(Records from a collection)
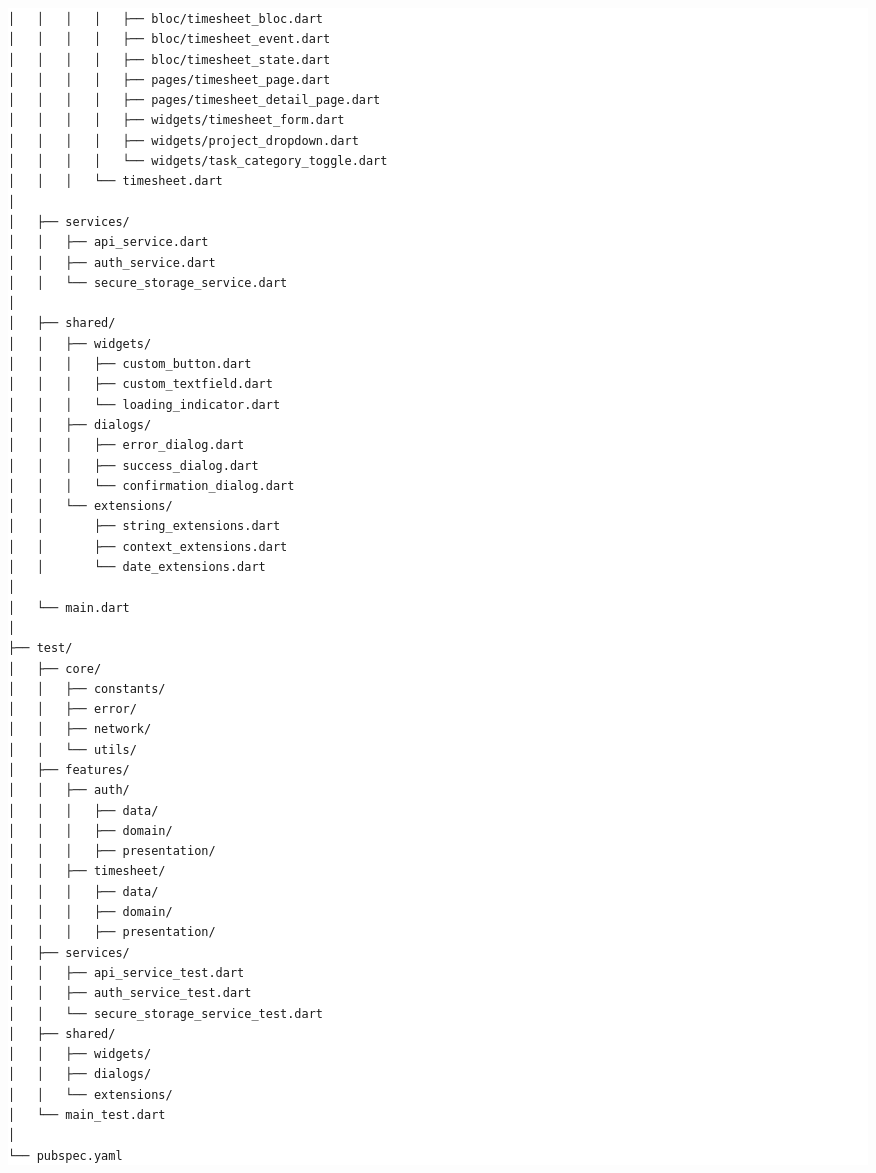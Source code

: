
```bash
│   │   │   │   ├── bloc/timesheet_bloc.dart
│   │   │   │   ├── bloc/timesheet_event.dart
│   │   │   │   ├── bloc/timesheet_state.dart
│   │   │   │   ├── pages/timesheet_page.dart
│   │   │   │   ├── pages/timesheet_detail_page.dart
│   │   │   │   ├── widgets/timesheet_form.dart
│   │   │   │   ├── widgets/project_dropdown.dart
│   │   │   │   └── widgets/task_category_toggle.dart
│   │   │   └── timesheet.dart
│
│   ├── services/
│   │   ├── api_service.dart
│   │   ├── auth_service.dart
│   │   └── secure_storage_service.dart
│
│   ├── shared/
│   │   ├── widgets/
│   │   │   ├── custom_button.dart
│   │   │   ├── custom_textfield.dart
│   │   │   └── loading_indicator.dart
│   │   ├── dialogs/
│   │   │   ├── error_dialog.dart
│   │   │   ├── success_dialog.dart
│   │   │   └── confirmation_dialog.dart
│   │   └── extensions/
│   │       ├── string_extensions.dart
│   │       ├── context_extensions.dart
│   │       └── date_extensions.dart
│
│   └── main.dart
│
├── test/
│   ├── core/
│   │   ├── constants/
│   │   ├── error/
│   │   ├── network/
│   │   └── utils/
│   ├── features/
│   │   ├── auth/
│   │   │   ├── data/
│   │   │   ├── domain/
│   │   │   ├── presentation/
│   │   ├── timesheet/
│   │   │   ├── data/
│   │   │   ├── domain/
│   │   │   ├── presentation/
│   ├── services/
│   │   ├── api_service_test.dart
│   │   ├── auth_service_test.dart
│   │   └── secure_storage_service_test.dart
│   ├── shared/
│   │   ├── widgets/
│   │   ├── dialogs/
│   │   └── extensions/
│   └── main_test.dart
│
└── pubspec.yaml

```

INSTRUCTIONS FOR THE TASK >> Pictures are to be left out; repeat all the remaining data exactly.

SOLUTION FOR THIS EXERCISE >>
Source code

:
```bash
│   │   │   │   ├── bloc/timesheet_bloc.dart
│   │   │   │   ├── bloc/timesheet_event.dart
│   │   │   │   ├── bloc/timesheet_state.dart
│   │   │   │   ├── pages/timesheet_page.dart
│   │   │   │   ├── pages/timesheet_detail_page.dart
│   │   │   │   ├── widgets/timesheet_form.dart
│   │   │   │   ├── widgets/project_dropdown.dart
│   │   │   │   └── widgets/task_category_toggle.dart
│   │   │   └── timesheet.dart
│
│   ├── services/
│   │   ├── api_service.dart
│   │   ├── auth_service.dart
│   │   └── secure_storage_service.dart
│
│   ├── shared/
│   │   ├── widgets/
│   │   │   ├── custom_button.dart
│   │   │   ├── custom_textfield.dart
│   │   │   └── loading_indicator.dart
│   │   ├── dialogs/
│   │   │   ├── error_dialog.dart
│   │   │   ├── success_dialog.dart
│   │   │   └── confirmation_dialog.dart
│   │   └── extensions/
│   │       ├── string_extensions.dart
│   │       ├── context_extensions.dart
│   │       └── date_extensions.dart
│
│   └── main.dart
│
├── test/
│   ├── core/
│   │   ├── constants/
│   │   ├── error/
│   │   ├── network/
│   │   └── utils/
│   ├── features/
│   │   ├── auth/
│   │   │   ├── data/
│   │   │   ├── domain/
│   │   │   ├── presentation/
│   │   ├── timesheet/
│   │   │   ├── data/
│   │   │   ├── domain/
│   │   │   ├── presentation/
│   ├── services/
│   │   ├── api_service_test.dart
│   │   ├── auth_service_test.dart
│   │   └── secure_storage_service_test.dart
│   ├── shared/
│   │   ├── widgets/
│   │   ├── dialogs/
│   │   └── extensions/
│   └── main_test.dart
│
└── pubspec.yaml

```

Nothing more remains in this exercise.